YOUR OBJECTIVE:
Go over the entries and report the lines where the word "June" occurs.

Records from a data source:
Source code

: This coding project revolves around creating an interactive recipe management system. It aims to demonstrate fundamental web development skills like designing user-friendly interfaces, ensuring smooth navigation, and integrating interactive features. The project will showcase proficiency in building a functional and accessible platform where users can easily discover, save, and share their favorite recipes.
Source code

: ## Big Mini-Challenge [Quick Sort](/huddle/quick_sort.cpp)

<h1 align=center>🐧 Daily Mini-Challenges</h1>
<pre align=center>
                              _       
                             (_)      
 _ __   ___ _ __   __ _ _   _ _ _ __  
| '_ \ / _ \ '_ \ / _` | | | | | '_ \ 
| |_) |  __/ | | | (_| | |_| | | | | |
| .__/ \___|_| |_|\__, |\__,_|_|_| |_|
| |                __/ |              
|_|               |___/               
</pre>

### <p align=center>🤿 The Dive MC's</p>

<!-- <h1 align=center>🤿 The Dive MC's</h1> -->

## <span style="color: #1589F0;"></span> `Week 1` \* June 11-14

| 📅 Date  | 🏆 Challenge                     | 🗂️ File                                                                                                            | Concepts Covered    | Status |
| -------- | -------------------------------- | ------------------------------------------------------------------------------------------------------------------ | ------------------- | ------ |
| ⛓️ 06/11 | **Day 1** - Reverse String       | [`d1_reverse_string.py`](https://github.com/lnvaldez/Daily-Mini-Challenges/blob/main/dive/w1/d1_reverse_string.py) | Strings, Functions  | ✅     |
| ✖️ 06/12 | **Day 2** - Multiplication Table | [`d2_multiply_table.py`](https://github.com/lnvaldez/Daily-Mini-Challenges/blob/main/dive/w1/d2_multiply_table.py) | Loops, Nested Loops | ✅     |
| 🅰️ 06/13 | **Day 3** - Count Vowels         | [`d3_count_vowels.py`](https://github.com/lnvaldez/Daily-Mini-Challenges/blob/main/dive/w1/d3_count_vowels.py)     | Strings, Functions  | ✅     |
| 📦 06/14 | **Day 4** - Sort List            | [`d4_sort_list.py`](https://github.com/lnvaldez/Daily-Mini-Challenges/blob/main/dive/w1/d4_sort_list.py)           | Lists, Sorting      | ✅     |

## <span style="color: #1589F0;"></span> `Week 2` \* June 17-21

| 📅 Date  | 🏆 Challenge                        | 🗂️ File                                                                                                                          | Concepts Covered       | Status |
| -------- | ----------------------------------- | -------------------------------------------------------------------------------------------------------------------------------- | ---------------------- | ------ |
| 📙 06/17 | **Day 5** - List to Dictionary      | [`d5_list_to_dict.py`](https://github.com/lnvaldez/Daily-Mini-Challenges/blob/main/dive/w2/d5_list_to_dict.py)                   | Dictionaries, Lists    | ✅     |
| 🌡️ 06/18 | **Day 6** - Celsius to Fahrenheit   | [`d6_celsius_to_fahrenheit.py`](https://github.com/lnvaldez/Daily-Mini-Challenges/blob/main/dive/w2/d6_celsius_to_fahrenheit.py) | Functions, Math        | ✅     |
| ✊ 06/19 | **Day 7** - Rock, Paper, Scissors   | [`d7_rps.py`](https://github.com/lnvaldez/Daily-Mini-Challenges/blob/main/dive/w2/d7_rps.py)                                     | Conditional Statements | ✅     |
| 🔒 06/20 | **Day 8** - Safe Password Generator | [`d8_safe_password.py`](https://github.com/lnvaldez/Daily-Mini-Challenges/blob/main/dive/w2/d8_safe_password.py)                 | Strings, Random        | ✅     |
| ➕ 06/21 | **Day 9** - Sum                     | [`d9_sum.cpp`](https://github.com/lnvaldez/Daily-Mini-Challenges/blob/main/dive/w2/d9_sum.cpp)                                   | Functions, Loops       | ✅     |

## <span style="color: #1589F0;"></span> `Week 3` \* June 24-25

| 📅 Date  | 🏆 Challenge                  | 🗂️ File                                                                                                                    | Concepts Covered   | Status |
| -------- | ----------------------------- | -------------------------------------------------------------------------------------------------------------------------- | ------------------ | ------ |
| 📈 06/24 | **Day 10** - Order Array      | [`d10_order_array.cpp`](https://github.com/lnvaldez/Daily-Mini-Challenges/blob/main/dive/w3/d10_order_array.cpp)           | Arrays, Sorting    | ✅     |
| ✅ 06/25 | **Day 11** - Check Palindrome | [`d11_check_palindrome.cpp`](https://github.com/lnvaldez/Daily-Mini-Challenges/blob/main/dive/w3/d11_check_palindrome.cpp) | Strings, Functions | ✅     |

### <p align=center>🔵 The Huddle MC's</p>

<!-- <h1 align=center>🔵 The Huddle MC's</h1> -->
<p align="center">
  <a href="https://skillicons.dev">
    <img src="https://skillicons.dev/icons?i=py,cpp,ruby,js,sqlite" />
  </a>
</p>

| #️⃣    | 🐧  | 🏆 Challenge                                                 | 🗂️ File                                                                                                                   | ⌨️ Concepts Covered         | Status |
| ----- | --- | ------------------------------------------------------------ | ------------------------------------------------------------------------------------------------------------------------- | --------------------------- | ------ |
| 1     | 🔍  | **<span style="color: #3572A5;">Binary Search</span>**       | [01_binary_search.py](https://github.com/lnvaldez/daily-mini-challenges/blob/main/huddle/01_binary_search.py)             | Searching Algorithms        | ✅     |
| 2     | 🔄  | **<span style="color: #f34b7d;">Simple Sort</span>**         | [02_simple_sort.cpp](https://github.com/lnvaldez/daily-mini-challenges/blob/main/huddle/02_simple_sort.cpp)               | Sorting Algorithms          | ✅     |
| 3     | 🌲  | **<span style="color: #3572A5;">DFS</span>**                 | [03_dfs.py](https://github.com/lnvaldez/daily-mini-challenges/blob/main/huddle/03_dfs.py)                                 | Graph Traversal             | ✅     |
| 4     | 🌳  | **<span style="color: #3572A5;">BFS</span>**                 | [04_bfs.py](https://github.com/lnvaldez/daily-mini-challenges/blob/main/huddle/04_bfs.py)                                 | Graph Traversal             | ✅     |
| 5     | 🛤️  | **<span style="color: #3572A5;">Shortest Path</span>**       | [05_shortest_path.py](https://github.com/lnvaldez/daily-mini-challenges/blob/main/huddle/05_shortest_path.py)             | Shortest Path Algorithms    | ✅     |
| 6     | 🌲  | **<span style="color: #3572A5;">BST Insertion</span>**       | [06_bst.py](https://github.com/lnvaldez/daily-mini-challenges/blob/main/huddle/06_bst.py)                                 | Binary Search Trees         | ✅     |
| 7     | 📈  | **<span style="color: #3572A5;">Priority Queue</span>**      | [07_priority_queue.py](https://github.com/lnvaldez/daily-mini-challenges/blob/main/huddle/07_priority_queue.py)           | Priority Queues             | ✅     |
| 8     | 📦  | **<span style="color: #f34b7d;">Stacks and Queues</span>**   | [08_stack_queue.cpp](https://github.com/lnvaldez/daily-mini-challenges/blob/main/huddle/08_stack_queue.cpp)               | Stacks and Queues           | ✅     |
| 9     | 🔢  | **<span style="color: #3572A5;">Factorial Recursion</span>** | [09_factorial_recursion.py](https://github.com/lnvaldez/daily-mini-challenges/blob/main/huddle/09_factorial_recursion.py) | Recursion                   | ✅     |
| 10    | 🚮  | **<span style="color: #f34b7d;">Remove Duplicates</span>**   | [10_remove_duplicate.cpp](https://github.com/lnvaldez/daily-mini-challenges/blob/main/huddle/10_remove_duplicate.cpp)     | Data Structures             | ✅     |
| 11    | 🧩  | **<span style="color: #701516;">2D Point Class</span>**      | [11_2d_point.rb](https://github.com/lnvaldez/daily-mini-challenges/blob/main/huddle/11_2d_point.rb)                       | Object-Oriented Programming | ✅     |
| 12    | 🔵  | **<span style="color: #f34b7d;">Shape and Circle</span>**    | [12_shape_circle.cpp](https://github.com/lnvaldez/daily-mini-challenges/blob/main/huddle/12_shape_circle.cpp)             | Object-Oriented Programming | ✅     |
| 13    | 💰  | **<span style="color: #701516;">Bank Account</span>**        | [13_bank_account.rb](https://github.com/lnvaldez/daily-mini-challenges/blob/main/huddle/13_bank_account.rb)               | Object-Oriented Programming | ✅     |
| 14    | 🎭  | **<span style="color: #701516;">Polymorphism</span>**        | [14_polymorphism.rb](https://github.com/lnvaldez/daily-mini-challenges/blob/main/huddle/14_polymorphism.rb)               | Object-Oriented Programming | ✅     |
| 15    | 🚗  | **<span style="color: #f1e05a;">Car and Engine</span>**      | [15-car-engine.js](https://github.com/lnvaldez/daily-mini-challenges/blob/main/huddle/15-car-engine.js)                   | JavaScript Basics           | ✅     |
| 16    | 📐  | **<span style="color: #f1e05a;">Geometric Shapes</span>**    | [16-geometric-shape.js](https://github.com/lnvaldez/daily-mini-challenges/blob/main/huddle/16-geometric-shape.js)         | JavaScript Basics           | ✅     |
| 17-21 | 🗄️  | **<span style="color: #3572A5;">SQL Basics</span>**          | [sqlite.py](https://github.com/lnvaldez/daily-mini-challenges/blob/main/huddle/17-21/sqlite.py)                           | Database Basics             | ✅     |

SOLUTION FOR THIS TASK:
## <span style="color: #1589F0;"></span> `Week 1` \* June 11-14
## <span style="color: #1589F0;"></span> `Week 2` \* June 17-21
## <span style="color: #1589F0;"></span> `Week 3` \* June 24-25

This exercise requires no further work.